2006-09-12 Thread Dick Davies

On 13/09/06, Matthew Ahrens <[EMAIL PROTECTED]> wrote:

Dick Davies wrote:
> For the sake of argument, let's assume:
>
> 1. disk is expensive
> 2. someone is keeping valuable files on a non-redundant zpool
> 3. they can't scrape enough vdevs to make a redundant zpool
>(remembering you can build vdevs out of *flat files*)

Given those assumptions, I think that the proposed feature is the
perfect solution.  Simply put those files in a filesystem that has copies>1.


I don't think we disagree that multiple copies in ZFS are a good idea,
I just think the zpool is the right place to do that.

To clarify, I was addressing Celsos laptop scenario here - especially the
idea that you can make a single disk redundant without any risks.

(for bigger systems I'd just mirror at the zpool and have done).


Also note that using files to back vdevs is not a recommended solution.

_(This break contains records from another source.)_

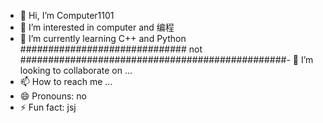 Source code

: - 👋 Hi, I’m Computer1101
- 👀 I’m interested in computer and 编程
- 🌱 I’m currently learning C++ and Python
##############################              not              ################################################- 💞️ I’m looking to collaborate on ...
- 📫 How to reach me ...
- 😄 Pronouns: no
- ⚡ Fun fact: jsj

<!---
Computer1101/Computer1101 is a ✨ special ✨ repository because its `README.md` (this file) appears on your GitHub profile.
You can click the Preview link to take a look at your changes.
--->
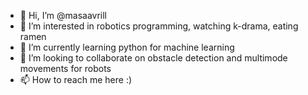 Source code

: - 👋 Hi, I’m @masaavrill
- 👀 I’m interested in robotics programming, watching k-drama, eating ramen
- 🌱 I’m currently learning python for machine learning
- 💞️ I’m looking to collaborate on obstacle detection and multimode movements for robots
- 📫 How to reach me here :)

<!---
masaavrill/masaavrill is a ✨ special ✨ repository because its `README.md` (this file) appears on your GitHub profile.
You can click the Preview link to take a look at your changes.
--->
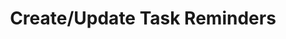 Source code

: ---
title: Create/Update Task Reminders
excerpt: Creates new task reminders or updates existing reminders.
api:
  file: customer-v11.json
  operationId: createupdate-task-reminders
deprecated: false
hidden: false
metadata:
  title: ''
  description: ''
  robots: index
next:
  description: ''
--- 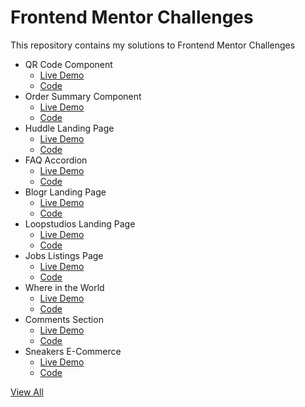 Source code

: # Frontend Mentor Challenges
This repository contains my solutions to Frontend Mentor Challenges

- QR Code Component
  - [Live Demo](https://simoneclr.github.io/Frontend-Mentor-Challenges/qr-code-component)
  - [Code](https://github.com/simoneclr/Frontend-Mentor-Challenges/tree/main/qr-code-component)
- Order Summary Component
  - [Live Demo](https://simoneclr.github.io/Frontend-Mentor-Challenges/order-summary-component)
  - [Code](https://github.com/simoneclr/Frontend-Mentor-Challenges/tree/main/order-summary-component)
- Huddle Landing Page
  - [Live Demo](https://simoneclr.github.io/Frontend-Mentor-Challenges/huddle-landing-page)
  - [Code](https://github.com/simoneclr/Frontend-Mentor-Challenges/tree/main/huddle-landing-page)
- FAQ Accordion
  - [Live Demo](https://simoneclr.github.io/Frontend-Mentor-Challenges/faq-accordion-card)
  - [Code](https://github.com/simoneclr/Frontend-Mentor-Challenges/tree/main/faq-accordion-card)
- Blogr Landing Page
  - [Live Demo](https://simoneclr.github.io/Frontend-Mentor-Challenges/blogr-landing-page)
  - [Code](https://github.com/simoneclr/Frontend-Mentor-Challenges/tree/main/blogr-landing-page)
- Loopstudios Landing Page
  - [Live Demo](https://simoneclr.github.io/Frontend-Mentor-Challenges/loopstudios-landing-page)
  - [Code](https://github.com/simoneclr/Frontend-Mentor-Challenges/tree/main/loopstudios-landing-page)
- Jobs Listings Page
  - [Live Demo](https://simoneclr.github.io/fm-jobs-listings/)
  - [Code](https://github.com/simoneclr/fm-jobs-listings)
- Where in the World
  - [Live Demo](https://simoneclr.github.io/fm-countries-api)
  - [Code](https://github.com/simoneclr/fm-countries-api)
- Comments Section
  - [Live Demo](https://simoneclr.github.io/fm-comments-section/)
  - [Code](https://github.com/simoneclr/fm-comments-section)
- Sneakers E-Commerce
  - [Live Demo](https://simoneclr.github.io/fm-e-commerce/)
  - [Code](https://github.com/simoneclr/fm-e-commerce)

[View All](https://simoneclr.github.io/Frontend-Mentor-Challenges/)
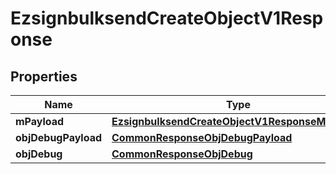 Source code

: 

# EzsignbulksendCreateObjectV1Response

## Properties

Name | Type | Description | Notes
------------ | ------------- | ------------- | -------------
**mPayload** | [**EzsignbulksendCreateObjectV1ResponseMPayload**](EzsignbulksendCreateObjectV1ResponseMPayload.md) |  | 
**objDebugPayload** | [**CommonResponseObjDebugPayload**](CommonResponseObjDebugPayload.md) |  |  [optional]
**objDebug** | [**CommonResponseObjDebug**](CommonResponseObjDebug.md) |  |  [optional]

Understood. But neither is mirroring on a single disk (which is what is
effectively being suggested for laptop users using this solution).


> If the user wants to make sure the file is 'safer' than others, he
> can just make multiple copies. Either to a USB disk/flashdrive, cdrw,
> dvd, ftp server, whatever.

It seems to me that asking the user to solve this problem by manually
making copies of all his files puts all the burden on the
user/administrator and is a poor solution.


You'll be being backing up your laptop anyway, aren't you?


For one, they have to remember to do it pretty often.  For two, when
they do experience some data loss, they have to manually reconstruct the
files!  They could have one file which has part of it missing from copy
A and part of it missing from copy B.  I'd hate to have to reconstruct
that manually from two different files, but the proposed solution would
do this transparently.


Are you likely to lose parts of both file at the same time, though?
I'd say you're more likely to have one crap file and one good one.
And you know which file is crap due to checksumming already.


> I'm afraid I honestly think this greatly complicates the conceptual model
> (not to mention the technical implementation) of ZFS, and I haven't seen
> a convincing use case.

Just for the record, these changes are pretty trivial to implement; less
than 50 lines of code changed.


But they raise a lot of administrative issues (how many copies do I really
have? Where are they? Have they all been deleted? If I set this property,
how many copies do I have now? How much disk will I get back if I delete
fileX? How much disk do I bill zone admin foo for this month? How much disk
io are ops on this filesystem likely to cause? How do I dtrace this?)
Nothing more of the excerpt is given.